Em sua participação no debate, o cineasta Felipe Bragança diz algo como (a citação não é literal): temos a ilusão de viver no presente, mas quando se abre uma fresta podemos ver que vivemos no passado e, talvez, também no futuro. O comentário vem a respeito do seu longa Um Animal Amarelo, terceiro concorrente brasileiro em Gramado. É dita a propósito não apenas do filme, mas da época histórica em que este vem à luz.
O “herói” é Fernando (Higor Campagnaro), cineasta falido de 33 anos, que tenta fazer um filme e embarca numa viagem pelo Brasil, Portugal e Moçambique em busca de pistas sobre suas raízes familiares, em especial de um avô de passado aventureiro e violento. Bragança, de maneira certeira, chama Um Animal Amarelo de “tragicômica farsa tropical”.
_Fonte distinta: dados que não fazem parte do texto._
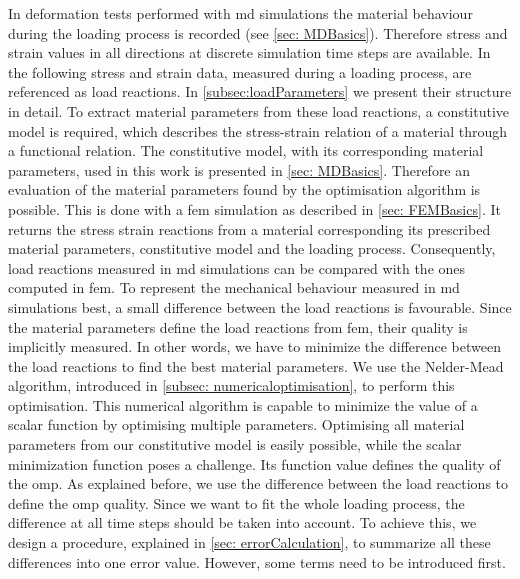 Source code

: In deformation tests performed with \acrshort{md} simulations the material behaviour during the loading process is recorded (see \autoref{sec: MDBasics}). Therefore stress and strain values in all directions at discrete simulation time steps are available. In the following stress and strain data, measured during a loading process, are referenced as load reactions. In \autoref{subsec:loadParameters} we present their structure in detail. To extract material parameters from these load reactions, a constitutive model is required, which describes the stress-strain relation of a material through a functional relation. The constitutive model, with its corresponding material parameters, used in this work is presented in \autoref{sec: MDBasics}. Therefore an evaluation of the material parameters found by the optimisation algorithm is possible. This is done with a \acrshort{fem} simulation as described in \autoref{sec: FEMBasics}. It returns the stress strain reactions from a material corresponding its prescribed material parameters, constitutive model and the loading process. Consequently, load reactions measured in \acrshort{md} simulations can be compared with the ones computed in \acrshort{fem}. To represent the mechanical behaviour measured in \acrshort{md} simulations best, a small difference between the load reactions is favourable. Since the material parameters define the load reactions from \acrshort{fem}, their quality is implicitly measured. In other words, we have to minimize the difference between the load reactions to find the best material parameters. We use the Nelder-Mead algorithm, introduced in \autoref{subsec: numericaloptimisation}, to perform this optimisation. This numerical algorithm is capable to minimize the value of a scalar function by optimising multiple parameters. Optimising all material parameters from our constitutive model is easily possible, while the scalar minimization function poses a challenge. Its function value defines the quality of the \acrlong{omp}. As explained before, we use the difference between the load reactions to define the \acrlong{omp} quality. Since we want to fit the whole loading process, the difference at all time steps should be taken into account. To achieve this, we design a procedure, explained in \autoref{sec: errorCalculation}, to summarize all these differences into one error value. However, some terms need to be introduced first. 


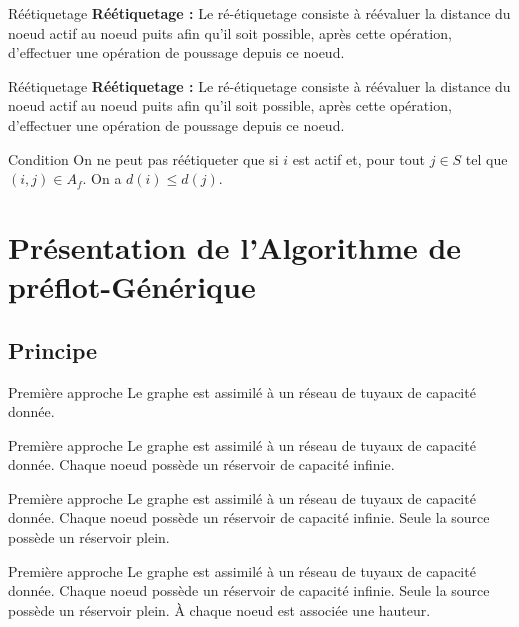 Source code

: \documentclass[hyperref={},
xcolor={dvipsnames,svgnames,table},10pt]{beamer}
\begin{document}
\begin{frame}{Réétiquetage}
	\textbf{Réétiquetage :} Le ré-étiquetage consiste à réévaluer la distance du noeud actif au
	noeud puits afin qu'il soit possible, après cette opération, d'effectuer une opération de
	poussage depuis ce noeud.
\end{frame}

\begin{frame}{Réétiquetage}
	\textbf{Réétiquetage :} Le ré-étiquetage consiste à réévaluer la distance du noeud actif au
	noeud puits afin qu'il soit possible, après cette opération, d'effectuer une opération de
	poussage depuis ce noeud.
	\begin{alertblock}{Condition}
		On ne peut pas réétiqueter que si $i$ est actif et, pour tout $j \in S$ tel
		que $(i,j) \in A_f$. On a $d (i)\leq d (j)$. 
	\end{alertblock}
\end{frame}

\section{Présentation de l'Algorithme de préflot-Générique}
\subsection{Principe}

\begin{frame}{Première approche}
	Le graphe est assimilé à un réseau de tuyaux de capacité donnée.\vfill
\end{frame}

\begin{frame}{Première approche}
	Le graphe est assimilé à un réseau de tuyaux de capacité donnée.\vfill
	Chaque noeud possède un réservoir de capacité infinie.\vfill
\end{frame}

\begin{frame}{Première approche}
	Le graphe est assimilé à un réseau de tuyaux de capacité donnée.\vfill
	Chaque noeud possède un réservoir de capacité infinie.\vfill
	Seule la source possède un réservoir plein. \vfill
\end{frame}

\begin{frame}{Première approche}
	Le graphe est assimilé à un réseau de tuyaux de capacité donnée.\vfill
	Chaque noeud possède un réservoir de capacité infinie.\vfill
	Seule la source possède un réservoir plein. \vfill
	À chaque noeud est associée une hauteur.\vfill
\end{frame}
\end{document}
Na pergunta que enderecei a ele durante o debate chamei o filme de rapsódico, fragmentário, um tanto melancólico e auto-reflexivo, indagando se a forma teria algo a ver com a nossa contemporaneidade – brasileira e mundial.
De fato, sentimos a pulsação do longa bastante antenada e em ressonância com a nossa perplexidade presente. Nada nos preparava para esse grupo que agora ocupa o poder e para a parcela da população que o apóia. Vivemos, geração após geração, na ilusão de um Brasil cheio de contradições porém amigável.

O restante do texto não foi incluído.